Pour un bon béhèmiste pur jus, une voiture ne peut se concevoir qu’avec un 6 cylindres en ligne. La propulsion est une obligation. Il abhorre le diesel, tandis que toute autre silhouette autre qu’une berline ou un coupé (compacte et break au cas par cas) le fait vomir. Alors imaginez sa réaction lorsque sa marque chérie, que dis-je, sa religion, a présenté un monospace traction diesel 3 cylindres.
Au cours de ma journée d’essai entre Aix et les Baux-de-Provence, une question m’a trotté dans la tête : est-ce que je dois juger cette voiture comme une BMW ou comme un monospace premium ?
Si on considère l’Active Tourer comme une BMW…
…alors je peux comprendre que ses lignes n’inspirent pas de grand frisson.

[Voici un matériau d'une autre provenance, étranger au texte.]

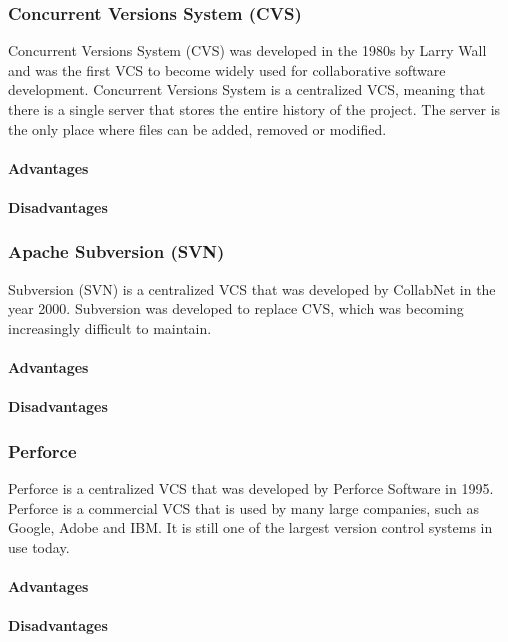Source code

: \subsubsection{Concurrent Versions System (CVS)}
Concurrent Versions System (CVS) was developed in the 1980s by Larry Wall and was the first VCS to become widely used for collaborative software development. Concurrent Versions System is a centralized VCS, meaning that there is a single server that stores the entire history of the project. The server is the only place where files can be added, removed or modified.
\paragraph{Advantages}
\paragraph{Disadvantages}
\subsubsection{Apache Subversion (SVN)}
Subversion (SVN) is a centralized VCS that was developed by CollabNet in the year 2000. Subversion was developed to replace CVS, which was becoming increasingly difficult to maintain.
\paragraph{Advantages}
\paragraph{Disadvantages}
\subsubsection{Perforce}
Perforce is a centralized VCS that was developed by Perforce Software in 1995. Perforce is a commercial VCS that is used by many large companies, such as Google, Adobe and IBM. It is still one of the largest version control systems in use today.
\paragraph{Advantages}
\paragraph{Disadvantages}
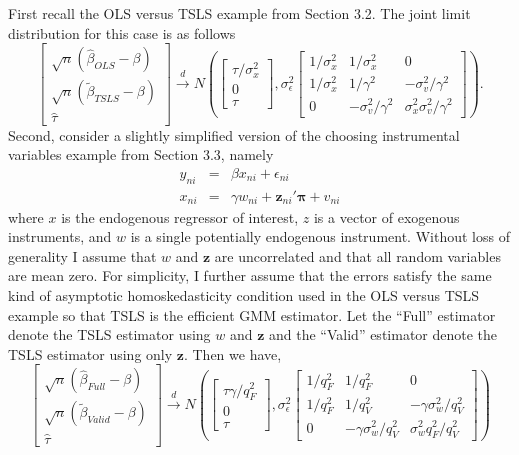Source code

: \documentclass[12pt,letterpaper]{article}
\begin{document}
First recall the OLS versus TSLS example from Section 3.2.
The joint limit distribution for this case is as follows
\begin{equation*}
  \left[ 
  \begin{array}{c}
    \sqrt{n} \left( \widehat{\beta}_{OLS} - \beta \right)\\
    \sqrt{n} \left( \widetilde{\beta}_{TSLS} - \beta \right)\\
    \widehat{\tau}
\end{array}
\right] \overset{d}{\rightarrow} N\left( \left[
\begin{array}{c}
  \tau/\sigma_x^2 \\ 0 \\ \tau
\end{array}
\right], \sigma_{\epsilon}^2 
\left[
\begin{array}{ccc}
  1/\sigma_x^2 & 1/\sigma_x^2 & 0\\
  1/\sigma_x^2 & 1/\gamma^2 & -\sigma_v^2/\gamma^2\\
  0 & -\sigma_v^2/\gamma^2 & \sigma_x^2 \sigma_v^2/\gamma^2
\end{array}
\right]\right).
\end{equation*}
Second, consider a slightly simplified version of the choosing instrumental variables example from Section 3.3, namely
\begin{eqnarray*}
  y_{ni} &=& \beta x_{ni} + \epsilon_{ni}\\
  x_{ni} &=& \gamma w_{ni} + \mathbf{z}_{ni}' \boldsymbol{\pi} + v_{ni}
\end{eqnarray*}
where $x$ is the endogenous regressor of interest, $z$ is a vector of exogenous instruments, and $w$ is a single potentially endogenous instrument.
Without loss of generality I assume that $w$ and $\mathbf{z}$ are uncorrelated and that all random variables are mean zero.
For simplicity, I further assume that the errors satisfy the same kind of asymptotic homoskedasticity condition used in the OLS versus TSLS example so that TSLS is the efficient GMM estimator.
Let the ``Full'' estimator denote the TSLS estimator using $w$ and $\mathbf{z}$ and the ``Valid'' estimator denote the TSLS estimator using only $\mathbf{z}$.
Then we have,
\begin{equation*}
  \left[ 
  \begin{array}{c}
    \sqrt{n} \left( \widehat{\beta}_{Full} - \beta \right)\\
    \sqrt{n} \left( \widetilde{\beta}_{Valid} - \beta \right)\\
    \widehat{\tau}
\end{array}
\right] \overset{d}{\rightarrow} N\left( \left[
\begin{array}{c}
  \tau\gamma/q^2_{F} \\ 0 \\ \tau
\end{array}
\right], \sigma_{\epsilon}^2 
\left[
\begin{array}{ccc}
  1/q_{F}^2 & 1/q_{F}^2 & 0\\
  1/q_{F}^2 & 1/q_{V}^2 & -\gamma\sigma_w^2/q^2_{V}\\ 
  0 & -\gamma\sigma_w^2/q^2_{V} & \sigma_w^2 q^2_{F}/q^2_{V}
\end{array}
\right]\right)
\end{equation*}
\end{document}
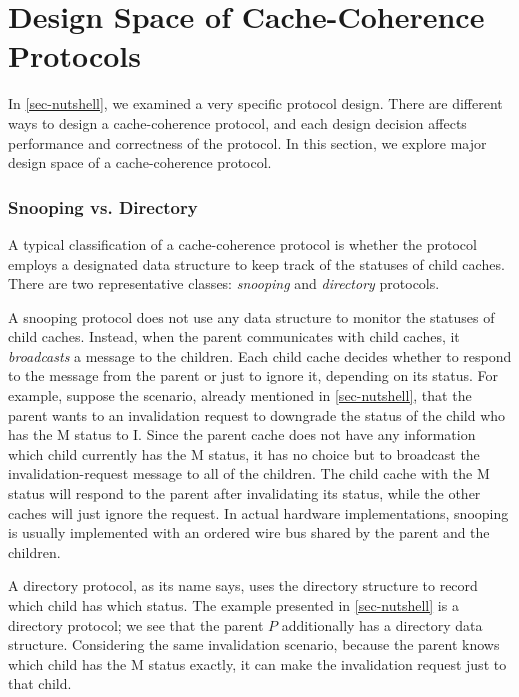 \section{Design Space of Cache-Coherence Protocols}
\label{sec-design-space}

In \autoref{sec-nutshell}, we examined a very specific protocol design.
There are different ways to design a cache-coherence protocol, and each design decision affects performance and correctness of the protocol.
In this section, we explore major design space of a cache-coherence protocol.

\subsubsection{Snooping vs. Directory}

A typical classification of a cache-coherence protocol is whether the protocol employs a designated data structure to keep track of the statuses of child caches.
There are two representative classes: \emph{snooping} and \emph{directory} protocols.

A snooping protocol does not use any data structure to monitor the statuses of child caches.
Instead, when the parent communicates with child caches, it \emph{broadcasts} a message to the children.
Each child cache decides whether to respond to the message from the parent or just to ignore it, depending on its status.
For example, suppose the scenario, already mentioned in \autoref{sec-nutshell}, that the parent wants to an invalidation request to downgrade the status of the child who has the M status to I.
Since the parent cache does not have any information which child currently has the M status, it has no choice but to broadcast the invalidation-request message to all of the children.
The child cache with the M status will respond to the parent after invalidating its status, while the other caches will just ignore the request.
In actual hardware implementations, snooping is usually implemented with an ordered wire bus shared by the parent and the children.

A directory protocol, as its name says, uses the directory structure to record which child has which status.
The example presented in \autoref{sec-nutshell} is a directory protocol; we see that the parent $P$ additionally has a directory data structure.
Considering the same invalidation scenario, because the parent knows which child has the M status exactly, it can make the invalidation request just to that child.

Alors, certes, les naseaux de calandre sont imposants, on retrouve les angel eyes dans les optiques avant et le pli Hoffmeister dans le vitrage latéral, tandis que les feux en L rassureront le propriétaire sur l’identité de la voiture. Oui mais… Le design n’a rien de très excitant : j’avoue avoir du mal à chasser de mon esprit la ressemblance avec un Kia Carens depuis qu’un confrère l’a évoqué. Les amateurs de dynamisme pourront se rabattre sur une finition M Sport (pare-chocs et jupes spécifiques) que je trouve particulièrement atroce, mais les goûts et les couleurs…
Concernant l’intérieur, on retrouve bien plus ses marques : la planche de bord est certifiée 100% BMW. Beaucoup de lignes horizontales, une console centrale légèrement tournée vers le conducteur, un volant agréable à prendre en main, de jolis matériaux et un assemblage soigné, tout concourt à se sentir à la maison. Malgré une implantation 11 cm plus haut que dans une Série 1 ou même 2 cm de plus qu’un X1, la position de conduite ne souffre aucun reproche, bien aidée par les amples réglages des sièges et de la colonne de direction. On y retrouve des équipements connus, comme le GPS Professional avec sa molette tactile (baptisée iDrive Touch), toujours aussi agréable à regarder et à paramétrer. La vision tête-haute a dû délaisser la projection sur le pare-brise (car trop incliné) pour un plus classique système de lame rétractable, un peu à la manière d’un 3008.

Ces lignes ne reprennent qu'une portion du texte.